Investitionen und Schuldenbremse

"[...] Rietzler: Es gibt noch ein weiteres Problem: Wir hatten vor ein paar Jahren eine Schuldenquote von 80 Prozent der Wirtschaftsleistung, inzwischen sind wir bei unter 60 Prozent, und wenn es so weitergeht, bewegen wir uns nach unseren Prognosen in den nächsten Jahren auf zehn Prozent zu. Das bedeutet: Der Bund und die Länder geben immer weniger Staatsanleihen heraus. Für die Stabilität des Finanzsystems sind diese Anleihen aber von zentraler Bedeutung, weil Banken und Versicherungen sichere Finanzprodukte für die Geldanlage benötigen. [...]
 Fuest: Deshalb müssen wir aber die Schuldenbremse nicht abschaffen. Wir haben im Ifo-Institut vorgeschlagen, einen öffentlichen Fonds zu gründen. Dieser Fonds würde sich über die Ausgabe von Anleihen Geld borgen – und dieses Geld dann in Aktien investieren. Weil der Bund sich sehr günstig verschulden kann, würde er mit einer sehr hohen Wahrscheinlichkeit Gewinne erzielen. Die würden dann an die Bürger ausgeschüttet. [...] Nach unseren Berechnungen könnten für jeden Bürger bei Eintritt ins Rentenalter bis zu 30.000 Euro zusammenkommen, wenn der Bund Jahr für Jahr Geldmittel im Wert von einem halben Prozent der jährlichen Wirtschaftsleistung anlegt. Rietzler: Ich halte das nicht für eine gute Idee. So etwas machen normalerweise Länder wie Norwegen mit ihren Überschüssen aus dem Rohstoffhandel. Es wäre widersprüchlich, wenn wir es uns nicht erlauben würden, Schulden für Investitionen und die Infrastruktur aufzunehmen – aber auf Kredit Aktien kaufen.

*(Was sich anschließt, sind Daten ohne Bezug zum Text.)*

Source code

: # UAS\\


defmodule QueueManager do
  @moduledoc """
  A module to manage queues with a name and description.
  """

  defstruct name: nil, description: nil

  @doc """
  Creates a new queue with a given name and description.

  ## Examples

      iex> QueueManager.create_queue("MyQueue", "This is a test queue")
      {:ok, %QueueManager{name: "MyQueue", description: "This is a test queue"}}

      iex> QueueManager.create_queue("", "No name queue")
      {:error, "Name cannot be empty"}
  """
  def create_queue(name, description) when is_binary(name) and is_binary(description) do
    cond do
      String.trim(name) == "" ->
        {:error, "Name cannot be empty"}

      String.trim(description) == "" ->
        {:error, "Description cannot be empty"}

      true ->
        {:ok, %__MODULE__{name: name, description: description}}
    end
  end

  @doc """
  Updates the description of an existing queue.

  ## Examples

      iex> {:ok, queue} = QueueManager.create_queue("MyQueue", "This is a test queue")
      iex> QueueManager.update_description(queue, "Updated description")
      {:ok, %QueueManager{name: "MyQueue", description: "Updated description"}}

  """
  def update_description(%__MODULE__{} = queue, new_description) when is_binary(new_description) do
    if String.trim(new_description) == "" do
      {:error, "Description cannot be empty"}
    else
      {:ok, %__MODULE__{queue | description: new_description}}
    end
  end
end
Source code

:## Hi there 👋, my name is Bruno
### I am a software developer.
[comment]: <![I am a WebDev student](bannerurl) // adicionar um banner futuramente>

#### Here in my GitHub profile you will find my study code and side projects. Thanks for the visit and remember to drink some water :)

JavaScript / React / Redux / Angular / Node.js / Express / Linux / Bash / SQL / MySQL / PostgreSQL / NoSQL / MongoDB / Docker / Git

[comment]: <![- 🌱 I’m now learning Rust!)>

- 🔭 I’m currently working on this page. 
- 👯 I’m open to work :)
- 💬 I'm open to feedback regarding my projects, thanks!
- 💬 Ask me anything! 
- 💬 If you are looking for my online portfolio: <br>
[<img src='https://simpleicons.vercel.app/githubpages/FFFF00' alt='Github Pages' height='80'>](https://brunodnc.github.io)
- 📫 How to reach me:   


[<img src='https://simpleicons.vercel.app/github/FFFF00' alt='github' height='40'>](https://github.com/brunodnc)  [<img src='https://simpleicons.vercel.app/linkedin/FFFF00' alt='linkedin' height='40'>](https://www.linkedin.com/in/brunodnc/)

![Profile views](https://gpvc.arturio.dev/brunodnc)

 Fuest: Unsere gute Bonität ist unser Öl. Die Leute wollen ihr Geld in deutschen Staatspapieren anlegen, obwohl es praktisch keine Zinsen mehr gibt oder der Zinssatz sogar negativ ist. Warum sollten wir uns das nicht zunutze machen?
 Südekum: Ich sehe da keinen Widerspruch. Wir sollten natürlich zuerst in die Infrastruktur investieren, aber daneben halte ich den Staatsfonds durchaus für sinnvoll. Er würde nämlich auch ein anderes Problem lösen. Die Digitalisierung wird dazu führen, dass die Gewinne der Unternehmen tendenziell stärker steigen als die Löhne der Arbeitnehmer. Normalerweise würde der Staat diese Zusatzgewinne besteuern, damit der Graben zwischen Arm und Reich nicht immer größer wird. Die Digitalkonzerne sind aber sehr gut darin, Steuern zu vermeiden. Mit dem Staatsfonds würde einfach ein Teil der Gewinne in die öffentlichen Kassen umgeleitet. Wenn man Google nicht besteuern kann, kann man sich an Google beteiligen."